Review by Frank Plowright
Over the course of this thick digest sized collection John Stanley continues to refine the techniques that made Little Lulu such an enduring all-ages favourite, with four issues reprinted from 1949.
Anyone approaching this material should be aware that the stories are very much of their era, and there should be no expectation of them conforming to present day social considerations. Children are spanked, there’s no glossing over Tubby being overweight, or earning his nickname on that account, and the cast are entirely white. It’s worth pointing out that the alternative might have been the racial caricatures so prevalent in other comics of the era, and the ignorant cruelty of children is universal and timeless.
A particularly good story with no hint of 21st century political correctness has the boys holding a beauty contest. The simpering Gloria, well aware of her popularity, plays up to Tubby and the gang to ensure victory, and Lulu is made to feel bad as she’s not been genetically blessed. The strength of this material, though, is Lulu’s consistent spirit and resilience, and this coping mechanism results in a turnaround when she announces the girls will be picking the most handsome boy immediately after the boys’ select their winner. Cue havoc.

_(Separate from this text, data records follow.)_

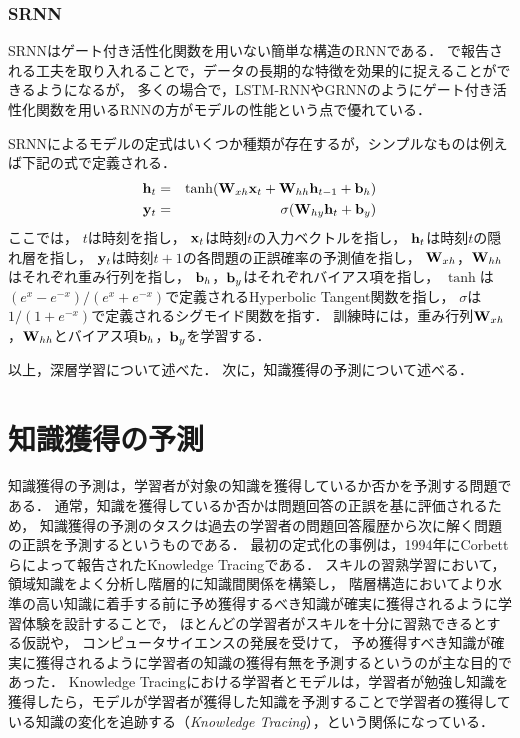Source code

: 






\subsubsection{SRNN}
SRNNはゲート付き活性化関数を用いない簡単な構造のRNNである．
\cite{le2015simple, krueger2015regularizing}で報告される工夫を取り入れることで，データの長期的な特徴を効果的に捉えることができるようになるが，
多くの場合で，LSTM-RNNやGRNNのようにゲート付き活性化関数を用いるRNNの方がモデルの性能という点で優れている．

SRNNによるモデルの定式はいくつか種類が存在するが，シンプルなものは例えば下記の式で定義される．
\begin{eqnarray}
\label{eq:srnn1}
{\bf h}_t &=& \tanh({\bf W}_{xh} {\bf x}_t + {\bf W}_{hh}  {\bf h}_{t-1} + {\bf b}_h)\\
\label{eq:srnn2}
{\bf y}_t &=& \sigma( {\bf W}_{hy} {\bf h}_t + {\bf b}_y)
\end{eqnarray}
ここでは，
$t$は時刻を指し，
${\bf x}_t$は時刻$t$の入力ベクトルを指し，
${\bf h}_t$は時刻$t$の隠れ層を指し，
${\bf y}_t$は時刻$t+1$の各問題の正誤確率の予測値を指し，
${\bf W}_{xh}$，${\bf W}_{hh}$はそれぞれ重み行列を指し，
${\bf b}_h$，${\bf b}_y$はそれぞれバイアス項を指し，
$\tanh$は$( e^x - e^{-x} )/( e^x + e^{-x} )$で定義されるHyperbolic Tangent関数を指し，
$\sigma$は$1 / (1 + e^{-x})$で定義されるシグモイド関数を指す．
訓練時には，重み行列${\bf W}_{xh}$，${\bf W}_{hh}$とバイアス項${\bf b}_h$，${\bf b}_y$を学習する．



\vvspace
以上，深層学習について述べた．
次に，知識獲得の予測について述べる．





\section{知識獲得の予測}
知識獲得の予測は，学習者が対象の知識を獲得しているか否かを予測する問題である．
通常，知識を獲得しているか否かは問題回答の正誤を基に評価されるため，
知識獲得の予測のタスクは過去の学習者の問題回答履歴から次に解く問題の正誤を予測するというものである．
最初の定式化の事例は，1994年にCorbettらによって報告されたKnowledge Tracing\cite{corbett1994knowledge}である．
スキルの習熟学習において，
領域知識をよく分析し階層的に知識間関係を構築し，
階層構造においてより水準の高い知識に着手する前に予め獲得するべき知識が確実に獲得されるように学習体験を設計することで，
ほとんどの学習者がスキルを十分に習熟できるとする仮説\cite{keller1968good, bloom1968learning}や，
コンピュータサイエンスの発展を受けて，
予め獲得すべき知識が確実に獲得されるように学習者の知識の獲得有無を予測するというのが主な目的であった．
Knowledge Tracingにおける学習者とモデルは，学習者が勉強し知識を獲得したら，モデルが学習者が獲得した知識を予測することで学習者の獲得している知識の変化を追跡する（{\it Knowledge Tracing}），という関係になっている．


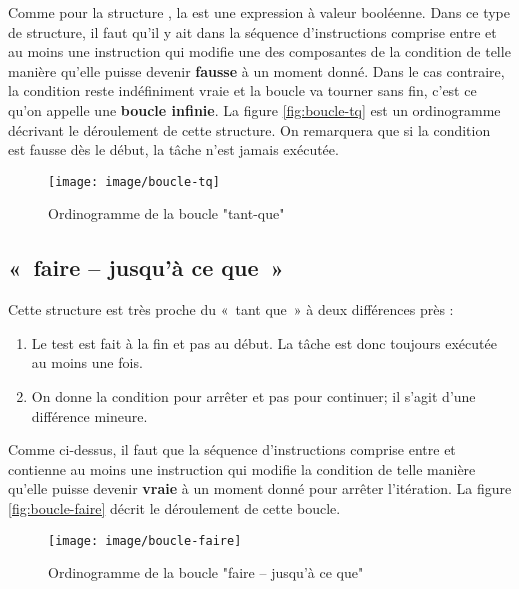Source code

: 		Comme pour la structure , la  est
		une expression à valeur booléenne. Dans ce type de structure, il faut
		qu’il y ait dans la séquence d’instructions comprise entre
		 et  au moins une
		instruction qui modifie une des composantes de la condition de telle
		manière qu’elle puisse devenir \textbf{fausse} à un moment donné. Dans
		le cas contraire, la condition reste indéfiniment vraie et la boucle va
		tourner sans fin, c'est ce qu'on appelle une \textbf{boucle infinie}. 
		La figure \vref{fig:boucle-tq} est un ordinogramme 
		décrivant le déroulement de cette structure. 
		On remarquera que si la condition est fausse dès le début, 
		la tâche n'est jamais exécutée.

		\begin{figure}[h]
		\centering
		\texttt{[image: image/boucle-tq]}
		\caption{Ordinogramme de la boucle "tant-que"}
		\label{fig:boucle-tq}
		\end{figure}
		
	\subsection{«~faire – jusqu'à ce que~»}

		Cette structure est très proche du «~tant que~» 
		à deux différences près :
	
		\begin{enumerate}
		\item {
			Le test est fait à la fin et pas au début. La tâche est donc toujours
			exécutée au moins une fois. }
		\item {
			On donne la condition pour arrêter et pas pour continuer; il
			s'agit d'une différence mineure.}
		\end{enumerate}


		Comme ci-dessus, il faut que la séquence d’instructions comprise entre
		 et  
		contienne au moins une instruction qui modifie la condition de
		telle manière qu’elle puisse devenir \textbf{vraie} à un moment donné
		pour arrêter l'itération. 
		La figure \vref{fig:boucle-faire} décrit le déroulement de cette boucle. 

		\begin{figure}[h]
		\centering
		\texttt{[image: image/boucle-faire]}
		\caption{Ordinogramme de la boucle "faire – jusqu'à ce que"}
		\label{fig:boucle-faire}
		\end{figure}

There’s a new style of story as Stanley applies his surreal sense of humour to a dream Lulu has, not among the strongest material here, and another of a haunted dolls house, which is better and would be occasionally reprised. Henceforth, though, he’d confine the surreal elements to the tales of the little poor girl with which Lulu placates Alvin. She features in ‘The Deep Black River’, an absolute gem in which the girl is alone in a castle surrounded by a round lake patrolled by a monster. It’s heartbreaking, funny and beautifully constructed, a story that would have worked as an illustrated book, yet just another day at the job for Stanley. Back in more familiar territory there’s a cracking story of Tubby as inept detective the Spider. As ever, he has a hilarious disguise, winds up Mr Moppet a treat and solves the case of the missing wig by chance.
Irving Tripp draws these tales from Stanley’s layouts, beautifully interpreting the cast. The presence of Tubby’s ridiculously small hat continually raises a smile for the manner in which it’s seemingly superglued to his head, and the variety of expressions he manages using just mouth and eyebrows are an exercise in applied simplicity. The next collection is Letters to Santa.